Provided material →
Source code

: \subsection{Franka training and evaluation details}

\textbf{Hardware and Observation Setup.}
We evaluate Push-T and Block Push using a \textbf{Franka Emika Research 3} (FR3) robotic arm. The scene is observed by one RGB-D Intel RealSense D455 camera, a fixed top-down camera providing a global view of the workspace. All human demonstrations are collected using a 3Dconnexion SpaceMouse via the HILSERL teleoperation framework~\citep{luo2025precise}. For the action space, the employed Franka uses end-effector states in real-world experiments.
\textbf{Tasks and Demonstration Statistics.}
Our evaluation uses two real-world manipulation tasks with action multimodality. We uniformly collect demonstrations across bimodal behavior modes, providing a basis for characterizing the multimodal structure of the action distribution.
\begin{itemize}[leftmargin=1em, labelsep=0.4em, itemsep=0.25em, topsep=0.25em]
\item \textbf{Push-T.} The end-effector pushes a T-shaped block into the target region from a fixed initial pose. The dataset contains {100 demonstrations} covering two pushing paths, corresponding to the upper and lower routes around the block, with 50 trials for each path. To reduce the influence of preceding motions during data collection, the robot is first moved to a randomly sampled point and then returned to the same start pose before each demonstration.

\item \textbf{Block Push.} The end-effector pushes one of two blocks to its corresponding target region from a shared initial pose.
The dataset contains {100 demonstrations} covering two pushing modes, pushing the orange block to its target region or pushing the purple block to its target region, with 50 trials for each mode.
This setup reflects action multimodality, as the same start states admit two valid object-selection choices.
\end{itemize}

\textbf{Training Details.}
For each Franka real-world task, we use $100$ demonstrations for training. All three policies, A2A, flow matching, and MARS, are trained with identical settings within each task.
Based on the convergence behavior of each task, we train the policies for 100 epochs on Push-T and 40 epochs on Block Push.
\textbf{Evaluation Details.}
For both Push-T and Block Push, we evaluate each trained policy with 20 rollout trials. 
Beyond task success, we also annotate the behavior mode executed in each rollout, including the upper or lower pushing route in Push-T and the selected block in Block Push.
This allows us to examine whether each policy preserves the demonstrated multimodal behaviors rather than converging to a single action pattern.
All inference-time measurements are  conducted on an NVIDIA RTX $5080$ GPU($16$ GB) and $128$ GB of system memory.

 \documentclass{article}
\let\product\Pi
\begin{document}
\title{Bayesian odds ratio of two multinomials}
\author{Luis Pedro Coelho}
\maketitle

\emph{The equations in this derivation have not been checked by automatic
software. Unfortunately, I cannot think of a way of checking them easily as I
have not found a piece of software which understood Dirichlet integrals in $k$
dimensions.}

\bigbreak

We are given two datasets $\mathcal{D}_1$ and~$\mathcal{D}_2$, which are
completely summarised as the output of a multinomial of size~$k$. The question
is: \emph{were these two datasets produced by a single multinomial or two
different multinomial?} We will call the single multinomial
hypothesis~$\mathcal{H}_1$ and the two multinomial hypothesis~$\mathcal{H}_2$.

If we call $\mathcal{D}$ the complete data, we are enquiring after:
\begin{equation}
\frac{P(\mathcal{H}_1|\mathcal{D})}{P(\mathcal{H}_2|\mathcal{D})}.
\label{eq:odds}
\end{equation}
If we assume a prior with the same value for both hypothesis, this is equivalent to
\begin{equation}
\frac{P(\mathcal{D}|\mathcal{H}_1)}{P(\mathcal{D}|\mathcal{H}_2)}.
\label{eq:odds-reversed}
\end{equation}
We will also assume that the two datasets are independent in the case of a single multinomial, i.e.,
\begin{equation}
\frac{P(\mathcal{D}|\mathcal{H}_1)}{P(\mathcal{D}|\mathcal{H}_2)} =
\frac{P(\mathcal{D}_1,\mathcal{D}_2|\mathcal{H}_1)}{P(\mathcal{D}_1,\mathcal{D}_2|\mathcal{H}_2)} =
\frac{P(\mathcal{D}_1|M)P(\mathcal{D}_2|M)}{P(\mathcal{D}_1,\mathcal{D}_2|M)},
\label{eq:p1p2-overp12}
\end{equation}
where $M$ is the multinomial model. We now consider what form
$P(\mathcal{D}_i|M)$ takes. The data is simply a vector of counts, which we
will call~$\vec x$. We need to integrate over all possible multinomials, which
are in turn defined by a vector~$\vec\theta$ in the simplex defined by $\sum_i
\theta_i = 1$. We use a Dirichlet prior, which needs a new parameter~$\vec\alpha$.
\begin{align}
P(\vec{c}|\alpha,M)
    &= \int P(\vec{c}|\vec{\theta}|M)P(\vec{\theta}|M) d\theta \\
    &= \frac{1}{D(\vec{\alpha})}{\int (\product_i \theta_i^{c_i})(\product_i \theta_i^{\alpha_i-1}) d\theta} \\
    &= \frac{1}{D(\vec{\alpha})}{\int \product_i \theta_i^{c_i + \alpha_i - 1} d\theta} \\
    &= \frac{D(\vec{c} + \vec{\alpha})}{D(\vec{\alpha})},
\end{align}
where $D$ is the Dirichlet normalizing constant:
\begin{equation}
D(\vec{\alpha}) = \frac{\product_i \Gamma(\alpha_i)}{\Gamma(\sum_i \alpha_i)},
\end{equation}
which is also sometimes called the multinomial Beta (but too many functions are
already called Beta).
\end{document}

Work task →
Write out every entry word for word.

Completed exercise →
Source code

: \subsection{Franka training and evaluation details}

\textbf{Hardware and Observation Setup.}
We evaluate Push-T and Block Push using a \textbf{Franka Emika Research 3} (FR3) robotic arm. The scene is observed by one RGB-D Intel RealSense D455 camera, a fixed top-down camera providing a global view of the workspace. All human demonstrations are collected using a 3Dconnexion SpaceMouse via the HILSERL teleoperation framework~\citep{luo2025precise}. For the action space, the employed Franka uses end-effector states in real-world experiments.
\textbf{Tasks and Demonstration Statistics.}
Our evaluation uses two real-world manipulation tasks with action multimodality. We uniformly collect demonstrations across bimodal behavior modes, providing a basis for characterizing the multimodal structure of the action distribution.
\begin{itemize}[leftmargin=1em, labelsep=0.4em, itemsep=0.25em, topsep=0.25em]
\item \textbf{Push-T.} The end-effector pushes a T-shaped block into the target region from a fixed initial pose. The dataset contains {100 demonstrations} covering two pushing paths, corresponding to the upper and lower routes around the block, with 50 trials for each path. To reduce the influence of preceding motions during data collection, the robot is first moved to a randomly sampled point and then returned to the same start pose before each demonstration.

\item \textbf{Block Push.} The end-effector pushes one of two blocks to its corresponding target region from a shared initial pose.
The dataset contains {100 demonstrations} covering two pushing modes, pushing the orange block to its target region or pushing the purple block to its target region, with 50 trials for each mode.
This setup reflects action multimodality, as the same start states admit two valid object-selection choices.
\end{itemize}

\textbf{Training Details.}
For each Franka real-world task, we use $100$ demonstrations for training. All three policies, A2A, flow matching, and MARS, are trained with identical settings within each task.
Based on the convergence behavior of each task, we train the policies for 100 epochs on Push-T and 40 epochs on Block Push.
\textbf{Evaluation Details.}
For both Push-T and Block Push, we evaluate each trained policy with 20 rollout trials. 
Beyond task success, we also annotate the behavior mode executed in each rollout, including the upper or lower pushing route in Push-T and the selected block in Block Push.
This allows us to examine whether each policy preserves the demonstrated multimodal behaviors rather than converging to a single action pattern.
All inference-time measurements are  conducted on an NVIDIA RTX $5080$ GPU($16$ GB) and $128$ GB of system memory.

 \documentclass{article}
\let\product\Pi
\begin{document}
\title{Bayesian odds ratio of two multinomials}
\author{Luis Pedro Coelho}
\maketitle

\emph{The equations in this derivation have not been checked by automatic
software. Unfortunately, I cannot think of a way of checking them easily as I
have not found a piece of software which understood Dirichlet integrals in $k$
dimensions.}

\bigbreak

We are given two datasets $\mathcal{D}_1$ and~$\mathcal{D}_2$, which are
completely summarised as the output of a multinomial of size~$k$. The question
is: \emph{were these two datasets produced by a single multinomial or two
different multinomial?} We will call the single multinomial
hypothesis~$\mathcal{H}_1$ and the two multinomial hypothesis~$\mathcal{H}_2$.

If we call $\mathcal{D}$ the complete data, we are enquiring after:
\begin{equation}
\frac{P(\mathcal{H}_1|\mathcal{D})}{P(\mathcal{H}_2|\mathcal{D})}.
\label{eq:odds}
\end{equation}
If we assume a prior with the same value for both hypothesis, this is equivalent to
\begin{equation}
\frac{P(\mathcal{D}|\mathcal{H}_1)}{P(\mathcal{D}|\mathcal{H}_2)}.
\label{eq:odds-reversed}
\end{equation}
We will also assume that the two datasets are independent in the case of a single multinomial, i.e.,
\begin{equation}
\frac{P(\mathcal{D}|\mathcal{H}_1)}{P(\mathcal{D}|\mathcal{H}_2)} =
\frac{P(\mathcal{D}_1,\mathcal{D}_2|\mathcal{H}_1)}{P(\mathcal{D}_1,\mathcal{D}_2|\mathcal{H}_2)} =
\frac{P(\mathcal{D}_1|M)P(\mathcal{D}_2|M)}{P(\mathcal{D}_1,\mathcal{D}_2|M)},
\label{eq:p1p2-overp12}
\end{equation}
where $M$ is the multinomial model. We now consider what form
$P(\mathcal{D}_i|M)$ takes. The data is simply a vector of counts, which we
will call~$\vec x$. We need to integrate over all possible multinomials, which
are in turn defined by a vector~$\vec\theta$ in the simplex defined by $\sum_i
\theta_i = 1$. We use a Dirichlet prior, which needs a new parameter~$\vec\alpha$.
\begin{align}
P(\vec{c}|\alpha,M)
    &= \int P(\vec{c}|\vec{\theta}|M)P(\vec{\theta}|M) d\theta \\
    &= \frac{1}{D(\vec{\alpha})}{\int (\product_i \theta_i^{c_i})(\product_i \theta_i^{\alpha_i-1}) d\theta} \\
    &= \frac{1}{D(\vec{\alpha})}{\int \product_i \theta_i^{c_i + \alpha_i - 1} d\theta} \\
    &= \frac{D(\vec{c} + \vec{\alpha})}{D(\vec{\alpha})},
\end{align}
where $D$ is the Dirichlet normalizing constant:
\begin{equation}
D(\vec{\alpha}) = \frac{\product_i \Gamma(\alpha_i)}{\Gamma(\sum_i \alpha_i)},
\end{equation}
which is also sometimes called the multinomial Beta (but too many functions are
already called Beta).
\end{document}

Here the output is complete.